Title

Footwear

Authors

Azalea Linfield

Document Type

Circular

Type

text

Format

application/pdf

Keywords

footwear, nutrition and health, home economics department

Publication Date

1-1924

Publisher

Cooperative Extension Service, South Dakota State College of Agriculture and Mechanic Arts

Circular No.

171

Pages

14

Description

The natural is the beautiful. Failure to recognize this truth has resulted in strange fashions. We have all seen or heard of styles which cause deformity. We wonder at the African tribes who go thru torture to elongate the lobes of their ears; we send missionaries to China to Christianize them, and one of the first acts of the missionary is to teach them to refrain from binding the feet.

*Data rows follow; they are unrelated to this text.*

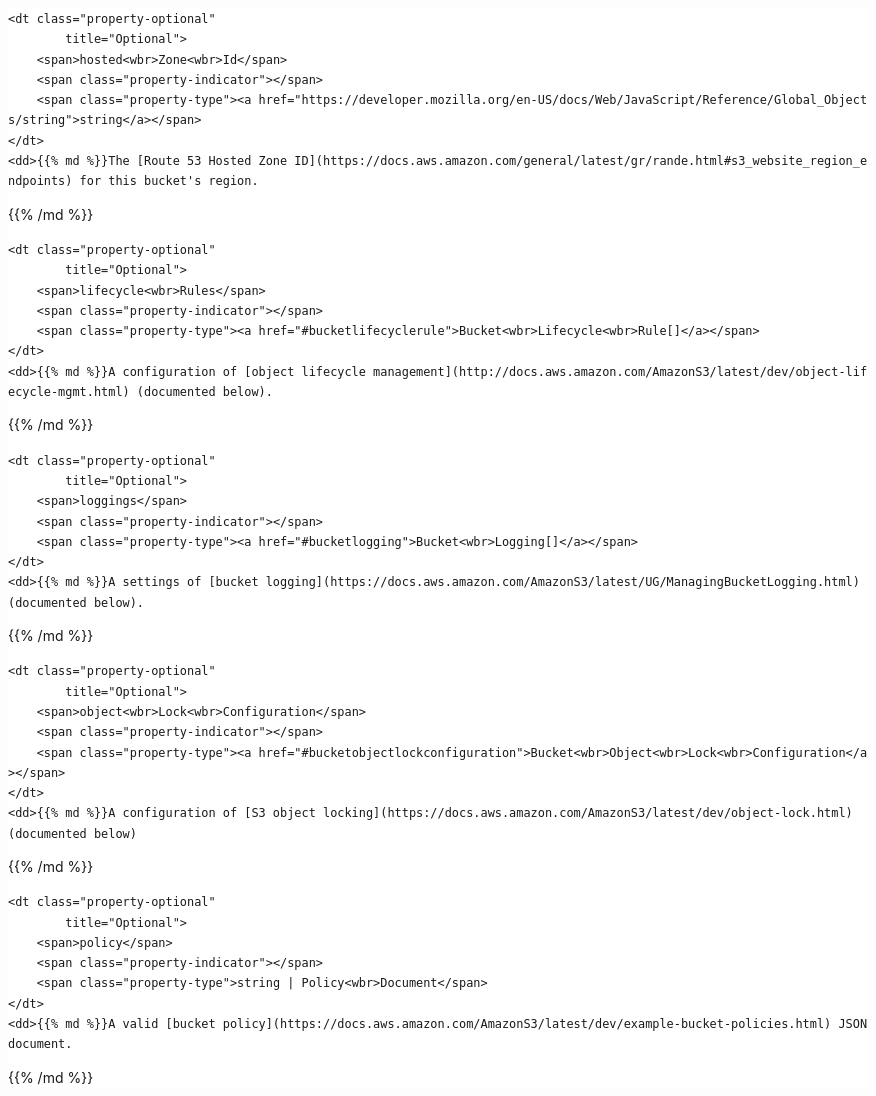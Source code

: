     <dt class="property-optional"
            title="Optional">
        <span>hosted<wbr>Zone<wbr>Id</span>
        <span class="property-indicator"></span>
        <span class="property-type"><a href="https://developer.mozilla.org/en-US/docs/Web/JavaScript/Reference/Global_Objects/string">string</a></span>
    </dt>
    <dd>{{% md %}}The [Route 53 Hosted Zone ID](https://docs.aws.amazon.com/general/latest/gr/rande.html#s3_website_region_endpoints) for this bucket's region.
{{% /md %}}</dd>

    <dt class="property-optional"
            title="Optional">
        <span>lifecycle<wbr>Rules</span>
        <span class="property-indicator"></span>
        <span class="property-type"><a href="#bucketlifecyclerule">Bucket<wbr>Lifecycle<wbr>Rule[]</a></span>
    </dt>
    <dd>{{% md %}}A configuration of [object lifecycle management](http://docs.aws.amazon.com/AmazonS3/latest/dev/object-lifecycle-mgmt.html) (documented below).
{{% /md %}}</dd>

    <dt class="property-optional"
            title="Optional">
        <span>loggings</span>
        <span class="property-indicator"></span>
        <span class="property-type"><a href="#bucketlogging">Bucket<wbr>Logging[]</a></span>
    </dt>
    <dd>{{% md %}}A settings of [bucket logging](https://docs.aws.amazon.com/AmazonS3/latest/UG/ManagingBucketLogging.html) (documented below).
{{% /md %}}</dd>

    <dt class="property-optional"
            title="Optional">
        <span>object<wbr>Lock<wbr>Configuration</span>
        <span class="property-indicator"></span>
        <span class="property-type"><a href="#bucketobjectlockconfiguration">Bucket<wbr>Object<wbr>Lock<wbr>Configuration</a></span>
    </dt>
    <dd>{{% md %}}A configuration of [S3 object locking](https://docs.aws.amazon.com/AmazonS3/latest/dev/object-lock.html) (documented below)
{{% /md %}}</dd>

    <dt class="property-optional"
            title="Optional">
        <span>policy</span>
        <span class="property-indicator"></span>
        <span class="property-type">string | Policy<wbr>Document</span>
    </dt>
    <dd>{{% md %}}A valid [bucket policy](https://docs.aws.amazon.com/AmazonS3/latest/dev/example-bucket-policies.html) JSON document.
{{% /md %}}</dd>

And yet at home we are binding our feet, deforming them by the type of shoe we wear. A distorted, malformed foot is no more beautiful than a misshapen head, elongated ears, or tattooed skin, yet stand any day on a street corner and watch the women passing by and it will show conclusively that foot binding is still practiced among us. We do not really believe that pinched toes, flat feet, bunions, and corns are beautiful; still we wear and admire the conventional shoe which causes these deformities. The human bones are not strong enough to stand the clamping effects of these shoes, and in the end the very structure of the foot is changed.